What you need to do:
Return the data exactly, but only from the line containing "per pixel. Then, in" through its last line.

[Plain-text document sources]
○ ○ ○ ○ ○ ○ ○
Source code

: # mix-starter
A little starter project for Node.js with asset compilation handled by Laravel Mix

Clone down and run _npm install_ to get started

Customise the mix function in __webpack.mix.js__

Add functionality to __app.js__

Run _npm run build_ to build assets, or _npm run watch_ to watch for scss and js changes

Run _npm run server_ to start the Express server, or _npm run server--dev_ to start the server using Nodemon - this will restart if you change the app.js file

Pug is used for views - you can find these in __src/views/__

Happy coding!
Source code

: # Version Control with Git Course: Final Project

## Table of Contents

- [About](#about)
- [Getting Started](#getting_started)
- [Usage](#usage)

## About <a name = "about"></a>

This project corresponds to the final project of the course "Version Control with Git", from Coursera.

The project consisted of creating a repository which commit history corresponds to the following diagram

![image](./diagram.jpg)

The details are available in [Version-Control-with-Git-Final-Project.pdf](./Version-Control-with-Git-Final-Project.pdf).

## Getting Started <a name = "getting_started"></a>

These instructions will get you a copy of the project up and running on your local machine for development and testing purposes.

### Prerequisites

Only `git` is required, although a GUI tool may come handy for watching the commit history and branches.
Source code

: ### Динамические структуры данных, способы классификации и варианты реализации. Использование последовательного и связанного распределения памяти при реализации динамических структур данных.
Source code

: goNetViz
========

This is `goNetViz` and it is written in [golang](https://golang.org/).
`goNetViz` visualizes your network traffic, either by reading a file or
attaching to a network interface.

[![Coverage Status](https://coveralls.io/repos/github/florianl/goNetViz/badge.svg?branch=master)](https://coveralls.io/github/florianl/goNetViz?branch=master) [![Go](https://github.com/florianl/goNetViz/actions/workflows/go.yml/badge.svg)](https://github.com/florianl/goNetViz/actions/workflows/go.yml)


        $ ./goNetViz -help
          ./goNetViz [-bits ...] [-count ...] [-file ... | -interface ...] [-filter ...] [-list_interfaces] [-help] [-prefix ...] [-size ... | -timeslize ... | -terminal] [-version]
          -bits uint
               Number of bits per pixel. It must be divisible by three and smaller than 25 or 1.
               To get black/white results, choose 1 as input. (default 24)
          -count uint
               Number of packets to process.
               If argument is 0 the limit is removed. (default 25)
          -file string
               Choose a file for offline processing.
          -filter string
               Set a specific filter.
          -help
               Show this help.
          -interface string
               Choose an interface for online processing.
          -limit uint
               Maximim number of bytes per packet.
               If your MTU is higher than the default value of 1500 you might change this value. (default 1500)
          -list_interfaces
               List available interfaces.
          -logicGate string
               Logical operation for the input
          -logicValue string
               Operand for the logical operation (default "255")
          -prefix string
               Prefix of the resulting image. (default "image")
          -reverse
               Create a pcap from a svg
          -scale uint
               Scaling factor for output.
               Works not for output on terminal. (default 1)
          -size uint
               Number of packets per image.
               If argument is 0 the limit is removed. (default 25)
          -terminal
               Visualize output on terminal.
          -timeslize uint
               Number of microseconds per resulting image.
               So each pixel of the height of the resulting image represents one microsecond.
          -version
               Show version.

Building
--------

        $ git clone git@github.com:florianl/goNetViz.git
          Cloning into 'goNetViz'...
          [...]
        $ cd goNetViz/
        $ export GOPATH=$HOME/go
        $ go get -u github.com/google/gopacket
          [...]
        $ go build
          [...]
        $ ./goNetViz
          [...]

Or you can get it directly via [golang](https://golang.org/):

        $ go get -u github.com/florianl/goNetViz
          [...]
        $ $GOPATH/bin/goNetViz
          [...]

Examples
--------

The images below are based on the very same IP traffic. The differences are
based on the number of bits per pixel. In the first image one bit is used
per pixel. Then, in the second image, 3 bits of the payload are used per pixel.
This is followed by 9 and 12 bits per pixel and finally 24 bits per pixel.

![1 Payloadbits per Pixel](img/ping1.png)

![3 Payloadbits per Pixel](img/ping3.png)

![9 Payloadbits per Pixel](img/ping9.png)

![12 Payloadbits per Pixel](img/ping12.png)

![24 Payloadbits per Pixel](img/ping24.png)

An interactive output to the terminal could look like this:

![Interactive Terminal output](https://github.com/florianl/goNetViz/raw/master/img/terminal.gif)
○ ○ ○ ○ ○ ○ ○
Solution for this exercise:
per pixel. Then, in the second image, 3 bits of the payload are used per pixel.
This is followed by 9 and 12 bits per pixel and finally 24 bits per pixel.

![1 Payloadbits per Pixel](img/ping1.png)

![3 Payloadbits per Pixel](img/ping3.png)

![9 Payloadbits per Pixel](img/ping9.png)

![12 Payloadbits per Pixel](img/ping12.png)

![24 Payloadbits per Pixel](img/ping24.png)

An interactive output to the terminal could look like this:

![Interactive Terminal output](https://github.com/florianl/goNetViz/raw/master/img/terminal.gif)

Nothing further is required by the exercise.